Ishigami: That's not true. There are plenty of good people out there. I know that for a fact. After all, it's people like them that have helped me come so far. Even now, I'm still just realizing how much they've done for me. This time, it's my turn.

A character, oftentimes in dire need of something, receives help from another character and becomes so inspired by this kindness, they resolve to be helpful to other people. The helpee might be a side character whom The Protagonist (or another character) helps or the hero of the story whom another character helps — in fact, it's often how a hero and/or a Future Badass came to be. A villain who gets saved or otherwise helped may turn face and strive to be a better person, frequently by trying to atone for his sins. Or maybe it simply helped them to realize that Good Feels Good.

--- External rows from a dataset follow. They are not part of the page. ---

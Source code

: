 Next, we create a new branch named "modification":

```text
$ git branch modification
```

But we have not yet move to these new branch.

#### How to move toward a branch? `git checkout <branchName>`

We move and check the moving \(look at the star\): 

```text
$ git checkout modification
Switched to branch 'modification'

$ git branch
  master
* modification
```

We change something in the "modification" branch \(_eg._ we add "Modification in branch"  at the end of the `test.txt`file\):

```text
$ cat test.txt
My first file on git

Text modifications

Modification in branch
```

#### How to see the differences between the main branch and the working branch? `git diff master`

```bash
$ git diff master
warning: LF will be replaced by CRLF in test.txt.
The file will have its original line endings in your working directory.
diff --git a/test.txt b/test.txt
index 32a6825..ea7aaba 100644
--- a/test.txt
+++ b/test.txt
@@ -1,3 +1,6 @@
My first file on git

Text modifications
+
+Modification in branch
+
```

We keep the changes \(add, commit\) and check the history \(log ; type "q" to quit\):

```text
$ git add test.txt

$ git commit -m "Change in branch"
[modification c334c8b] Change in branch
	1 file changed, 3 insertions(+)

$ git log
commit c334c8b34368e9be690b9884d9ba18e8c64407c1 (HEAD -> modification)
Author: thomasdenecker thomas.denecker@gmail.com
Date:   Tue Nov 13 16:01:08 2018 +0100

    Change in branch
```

The Paragon often tries to invoke this trope by being kind to people so they in turn will be kind to others. This works in a similar but different way to The Golden Rule: rather than you treating people the way you want to be treated, you treat people the way you have been treated. Also, Ascended Fanboy is related to this: it is when they are inspired by their idol to be good to people, without necessarily them being saved by said idol (although they often overlap: the guy in distress who gets helped may then idolize said helper and be inspired to help other people in need, leading to The Knights Who Say "Squee!").

Related tropes include:

Following in Their Rescuer's Footsteps is a subtrope.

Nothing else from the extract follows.